How to Lead 3 Difficult Workplace Personalities
It is hard to be a part of a team; it is even harder to lead a team. When a leader creates a team, an alpha male, Type-A personality–or a perfectionist–always surfaces. This person becomes the leader of the group because of the dominant personality. Strong personality types accompanied by high performance or perfectionist tendencies are malevolent combinations. These employees work hard, maybe a little too hard, and blow at the end of a stressful workweek. They come back apologetic and happy for a day or two then return to their old ways. What can prevent the stress-induced emotional detonation and the remaining tension?
What does it take for a leader to call it quits with a team member? It becomes a serious problem when an individual gets in the way of the productivity of the team. “Since mid-sized companies (and larger) are completely dependent on teams to accomplish critical tasks, anyone who damages teamwork can’t be allowed to stay,” says Robert Sher. There are steps you can take before letting go of this performance driven person.
Identify team member personalities to keep aggressive personalities at bay. It improves the communication between leadership and the team itself. Teams often consist of guardians, inventive rationalists, creative artisans, and visionary idealists. So, recognizing who the alpha male is in the group will ease interaction between the management and the team.

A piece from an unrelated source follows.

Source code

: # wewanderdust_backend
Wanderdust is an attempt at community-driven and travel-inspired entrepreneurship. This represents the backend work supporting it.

Alpha male personalities produce quality work and have performance levels through the roof. Sometimes they produce work that surpasses that of their team. But therein lies the problem. It is a team. The work should be a product of the team–shared work, shared stress. Although these team leaders take the heat, that doesn’t mean they have to endure the stress alone. Fact of the matter is, when one person in the team resides at a high stress level, so does the rest of the team. It becomes an ugly cycle that only intervention can resolve. This happens when there is a break in communication. Bear in mind not just what is said, but how things are said. Thirty-eight percent of communication is in tone of voice. Keep open communication with the team, this can keep the stress level to a minimum. Constant feedback is critical in leading the leaders within the team.
Could it be a safe route to just try not to hire Type-A personalities in the first place? Not necessarily. It takes several character types to create a team. Watch the dynamics in the team, and quickly it becomes clear who these types are. Teams are always going to have leadership-driven members, some are just a bit more abrasive than others. These tendencies aren’t always clear from the beginning. Perfectionist behaviors can be latent until projects arise. Removing the noticeable Type-A personalities from the candidate pool from the start saves a lot of time, heartache, and trips to the HR department. Ask the recruitment department to look for individuals who don’t have the Type-A qualities.
It is the easy path to let patterns repeat. Don’t let trouble team member leave eggshells behind them wherever they go. It just heightens stress levels. To have a successful team takes intervention, or at least close observation. First, try to identify team member personality types to adjust leadership accordingly. Maintain constant feedback. Open lines of communication ease the stress levels within the team. Asking the recruitment department to target their search is the easiest method to keep Type-A personalities from the team. Letting this dominant personality type go should always be the last resort.
Have you ever let someone go for being too aggressive?